Si può fare qualcosa per conservare agli umani la possibilità di lavorare? Sì, risponde Staglianò, che nel frattempo ha scoperto che alcune forme di “crowdworking”, lavoro della folla, attraverso il quale tu puoi lavorare davanti al computer facendo recensioni, traducendo, o semplicemente cliccando “mi piace” sulla pubblicità di un gioco d’azzardo on line (in questo caso ben 20 cent) sono forme di sfruttamento vero e proprio. Uno dei possibili rimedi, lo si diceva in apertura, è buttare nella spazzatura la vecchia/nuova convinzione che la cultura e lo studio non servano ad un bel niente. Per lo meno ci danno qualche possibilità in più rispetto a chi è completamente indifeso di fronte alla missione di dover sbarcare il lunario in una grande città o in una baraccopoli. Anche perché nessuno può dirsi escluso dal rischio: le lezioni on web riducono il numero di docenti universitari, visto che possono parlare tranquillamente a migliaia di studenti iscritti telematicamente, sul personale infermieristico incombe la spada di Damocle di robot completamente autosufficienti per la distribuzione di medicine e la rilevazione di patologie. Alcuni articoli sono scritti o suggeriti da algoritmi che sfruttano l’accumularsi di dati che permettono di privilegiare notizie le quali altrimenti sfuggirebbero all’occhio umano.
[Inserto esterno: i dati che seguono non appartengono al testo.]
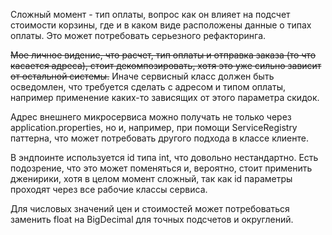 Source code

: Сложный момент - тип оплаты, вопрос как он влияет на подсчет стоимости корзины, где и в каком виде расположены
данные о типах оплаты. Это может потребовать серьезного рефакторинга.

~~Мое личное видение, что расчет, тип оплаты и отправка заказа (то что касается адреса), стоит декомпозировать, 
хотя это уже сильно зависит от остальной системы.~~ Иначе сервисный класс должен быть осведомлен, что требуется сделать с
адресом и типом оплаты, например применение каких-то зависящих от этого параметра скидок.

Адрес внешнего микросервиса можно получать не только через application.properties, но и, например, при помощи 
ServiceRegistry паттерна, что может потребовать другого подхода в классе клиенте.

В эндпоинте используется id типа int, что довольно нестандартно. Есть подозрение, что это может поменяться и, вероятно,
стоит применить дженирики, хотя в целом момент сложный, так как id параметры проходят через все рабочие классы сервиса.

Для числовых значений цен и стоимостей может потребоваться заменить float на BigDecimal для точных подсчетов и
округлений.
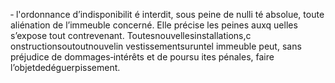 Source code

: ‐ l'ordonnance d’indisponibilit é interdit, sous peine de nulli té absolue, toute aliénation de l’immeuble concerné. Elle précise les peines auxq uelles s’expose tout contrevenant.
Toutesnouvellesinstallations,c onstructionsoutoutnouvelin vestissementsuruntel immeuble peut, sans préjudice de dommages‐intérêts et de poursu ites pénales, faire l’objetdedéguerpissement. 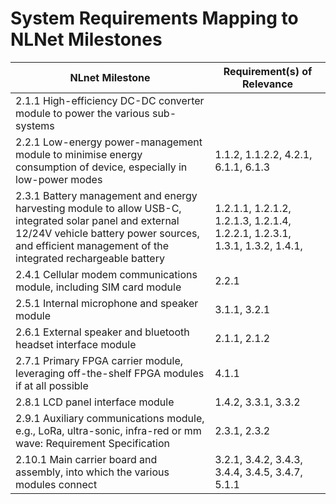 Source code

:# System Requirements Mapping to NLNet Milestones

| NLnet Milestone | Requirement(s) of Relevance |
| --- | --- |
|   2.1.1 High-efficiency DC-DC converter module to power the various sub-systems |
|   2.2.1 Low-energy power-management module to minimise energy consumption of device, especially in low-power modes | 1.1.2, 1.1.2.2, 4.2.1, 6.1.1, 6.1.3 |
|   2.3.1 Battery management and energy harvesting module to allow USB-C, integrated solar panel and external 12/24V vehicle battery power sources, and efficient management of the integrated rechargeable battery | 1.2.1.1, 1.2.1.2, 1.2.1.3, 1.2.1.4, 1.2.2.1, 1.2.3.1, 1.3.1, 1.3.2, 1.4.1,  |
|   2.4.1 Cellular modem communications module, including SIM card module | 2.2.1 |
|   2.5.1 Internal microphone and speaker module | 3.1.1, 3.2.1 |
|   2.6.1 External speaker and bluetooth headset interface module | 2.1.1, 2.1.2 |
|   2.7.1 Primary FPGA carrier module, leveraging off-the-shelf FPGA modules if at all possible | 4.1.1 |
|   2.8.1 LCD panel interface module | 1.4.2, 3.3.1, 3.3.2 |
|   2.9.1 Auxiliary communications module, e.g., LoRa, ultra-sonic, infra-red or mm wave: Requirement Specification | 2.3.1, 2.3.2 |
|   2.10.1 Main carrier board and assembly, into which the various modules connect | 3.2.1, 3.4.2, 3.4.3, 3.4.4, 3.4.5, 3.4.7, 5.1.1 |
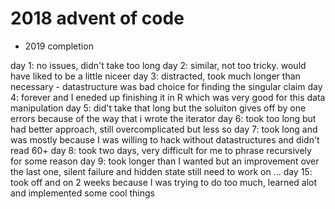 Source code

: # 2018 advent of code
- 2019 completion

day 1: no issues, didn't take too long
day 2: similar, not too tricky. would have liked to be a little niceer
day 3: distracted, took much longer than necessary - datastructure was bad choice for finding the singular claim
day 4: forever and I eneded up finishing it in R which was very good for this data manipulation
day 5: did't take that long but the soluiton gives off by one errors because of the way that i wrote the iterator
day 6: took too long but had better approach, still overcomplicated but less so
day 7: took long and was mostly because I was willing to hack without datastructures and didn't read 60+ 
day 8: took two days, very difficult for me to phrase recursively for some reason
day 9: took longer than I wanted but an improvement over the last one, silent failure and hidden state still need to work on 
...
day 15: took off and on 2 weeks because I was trying to do too much, learned alot and implemented some cool things
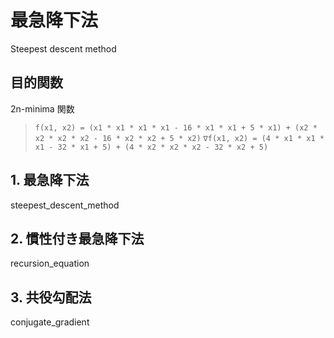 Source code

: 最急降下法
=======================
Steepest descent method

## 目的関数
2n-minima 関数
> `f(x1, x2) = (x1 * x1 * x1 * x1 - 16 * x1 * x1 + 5 * x1) + (x2 * x2 * x2 * x2 - 16 * x2 * x2 + 5 * x2)`
> `∇f(x1, x2) = (4 * x1 * x1 * x1 - 32 * x1 + 5) + (4 * x2 * x2 * x2 - 32 * x2 + 5)`

## 1. 最急降下法
steepest_descent_method

## 2. 慣性付き最急降下法
recursion_equation

## 3. 共役勾配法
conjugate_gradient
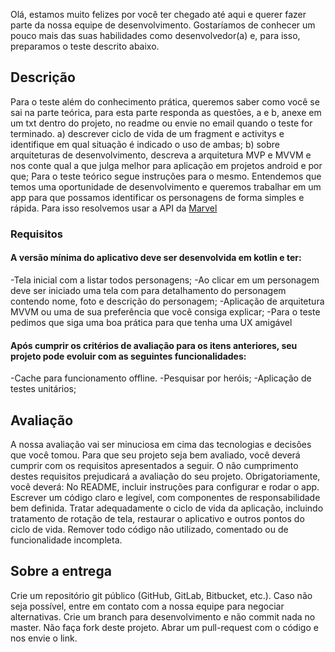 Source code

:   Olá, estamos muito felizes por você ter chegado até aqui e querer fazer parte da nossa equipe de desenvolvimento. Gostaríamos de conhecer um pouco mais das suas habilidades como desenvolvedor(a) e, para isso, preparamos o teste descrito abaixo.

## Descrição

Para o teste além do conhecimento prática, queremos saber como você se sai na parte teórica, para esta parte responda as questões, a e b, anexe em um txt dentro do projeto, no readme ou envie no email quando o teste for terminado.
a) descrever ciclo de vida de um fragment e activitys e identifique em qual situação é indicado o uso de ambas;
b) sobre arquiteturas de desenvolvimento, descreva a arquitetura MVP e MVVM e nos conte qual a que julga melhor para aplicação em projetos android e por que;
Para o teste teórico segue instruções para o mesmo. Entendemos que temos uma oportunidade de desenvolvimento e queremos trabalhar em um app para que possamos identificar os personagens de forma simples e rápida. Para isso resolvemos usar a API da [Marvel](https://developer.marvel.com/)

### Requisitos

#### A versão mínima do aplicativo deve ser desenvolvida em kotlin e ter:

-Tela inicial com a listar todos personagens;
-Ao clicar em um personagem deve ser iniciado uma tela com para detalhamento do personagem contendo nome, foto e descrição do personagem;
-Aplicação de arquitetura MVVM ou uma de sua preferência que você consiga explicar;
-Para o teste pedimos que siga uma boa prática para que tenha uma UX amigável 


#### Após cumprir os critérios de avaliação para os itens anteriores, seu projeto pode evoluir com as seguintes funcionalidades:

-Cache para funcionamento offline.
-Pesquisar por heróis;
-Aplicação de testes unitários;


## Avaliação
  A nossa avaliação vai ser minuciosa em cima das tecnologias e decisões que você tomou. Para que seu projeto seja bem avaliado, você deverá cumprir com os requisitos apresentados a seguir. O não cumprimento destes requisitos prejudicará a avaliação do seu projeto.
Obrigatoriamente, você deverá: No README, incluir instruções para configurar e rodar o app.
Escrever um código claro e legível, com componentes de responsabilidade bem definida.
Tratar adequadamente o ciclo de vida da aplicação, incluindo tratamento de rotação de tela, restaurar o aplicativo e outros pontos do ciclo de vida.
Remover todo código não utilizado, comentado ou de funcionalidade incompleta.
 
## Sobre a entrega 

Crie um repositório git público (GitHub, GitLab, Bitbucket, etc.). Caso não seja possível, entre em contato com a nossa equipe para negociar alternativas.
Crie um branch para desenvolvimento e não commit nada no master.
Não faça fork deste projeto. Abrar um pull-request com o código e nos envie o link.

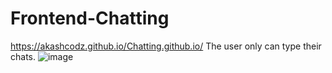 # Frontend-Chatting
https://akashcodz.github.io/Chatting.github.io/
The user only can type their chats.
![image](https://user-images.githubusercontent.com/101062599/177097319-515b0541-95f2-4c68-ba42-c273716adbd7.png)
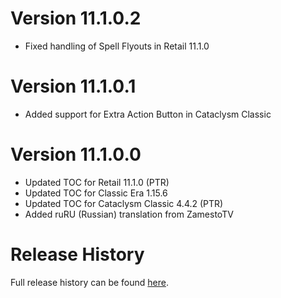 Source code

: # Version 11.1.0.2

- Fixed handling of Spell Flyouts in Retail 11.1.0

# Version 11.1.0.1

- Added support for Extra Action Button in Cataclysm Classic

# Version 11.1.0.0

- Updated TOC for Retail 11.1.0 (PTR)
- Updated TOC for Classic Era 1.15.6
- Updated TOC for Cataclysm Classic 4.4.2 (PTR)
- Added ruRU (Russian) translation from ZamestoTV

# Release History

Full release history can be found [here](https://github.com/kstange/MasqueBlizzBars/wiki/Release-Notes).
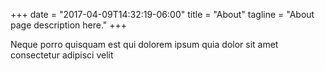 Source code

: +++
date = "2017-04-09T14:32:19-06:00"
title = "About"
tagline = "About page description here."
+++

Neque porro quisquam est qui dolorem
ipsum quia dolor sit amet consectetur
adipisci velit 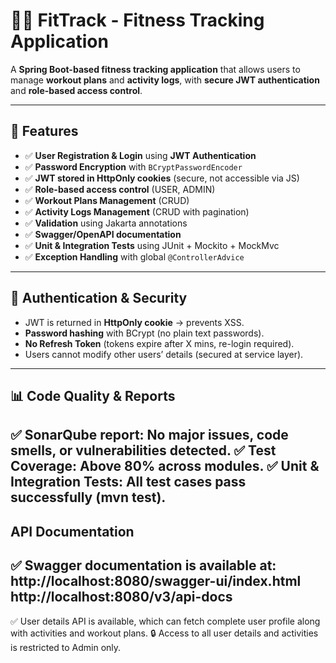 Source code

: # 🏋️‍♂️ FitTrack - Fitness Tracking Application

A **Spring Boot-based fitness tracking application** that allows users to manage **workout plans** and **activity logs**, with **secure JWT authentication** and **role-based access control**.

---

## 🚀 Features

- ✅ **User Registration & Login** using **JWT Authentication**
- ✅ **Password Encryption** with `BCryptPasswordEncoder`
- ✅ **JWT stored in HttpOnly cookies** (secure, not accessible via JS)
- ✅ **Role-based access control** (USER, ADMIN)
- ✅ **Workout Plans Management** (CRUD)
- ✅ **Activity Logs Management** (CRUD with pagination)
- ✅ **Validation** using Jakarta annotations
- ✅ **Swagger/OpenAPI documentation**
- ✅ **Unit & Integration Tests** using JUnit + Mockito + MockMvc
- ✅ **Exception Handling** with global `@ControllerAdvice`

---

## 🔐 Authentication & Security

- JWT is returned in **HttpOnly cookie** → prevents XSS.
- **Password hashing** with BCrypt (no plain text passwords).
- **No Refresh Token** (tokens expire after X mins, re-login required).
- Users cannot modify other users’ details (secured at service layer).
----
## 📊 Code Quality & Reports

✅ SonarQube report: No major issues, code smells, or vulnerabilities detected.
✅ Test Coverage: Above 80% across modules.
✅ Unit & Integration Tests: All test cases pass successfully (mvn test).
----
## API Documentation
✅ Swagger documentation is available at:
http://localhost:8080/swagger-ui/index.html
http://localhost:8080/v3/api-docs
----

✅ User details API is available, which can fetch complete user profile along with activities and workout plans.
🔒 Access to all user details and activities is restricted to Admin only.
Staglianò sembra convinto che il problema nasca dalla graduale perdita di coscienza del diritto della persona a vivere dignitosamente del proprio lavoro, come quando un esponente – italiano tra l’altro – della nuova economia internazionale parla di una “nuova meritocrazia online globale” di darwiniana memoria. Altra soluzione, suggerisce l’autore: la tassazione di Gafa, acronimo di Google, Amazon, Facebook, Apple nei singoli Paesi in cui essi operano, cosa, che come si capirà leggendo il libro, non è tanto facile. Insomma, il rischio c’è. I vecchi film americani in cui i robot se ne andavano per le città a lavorare lasciando agli umani l’incombenza di giocare a canasta o di prendere il sole in giardino non erano roba da visionari. Il problema è che la seconda parte, quella del tempo libero, non sarebbe tanto azzeccata, visto che un padre di famiglia senza lavoro a tutto potrebbe pensare ma non a come godersi il tempo libero graziosamente concesso dai robot.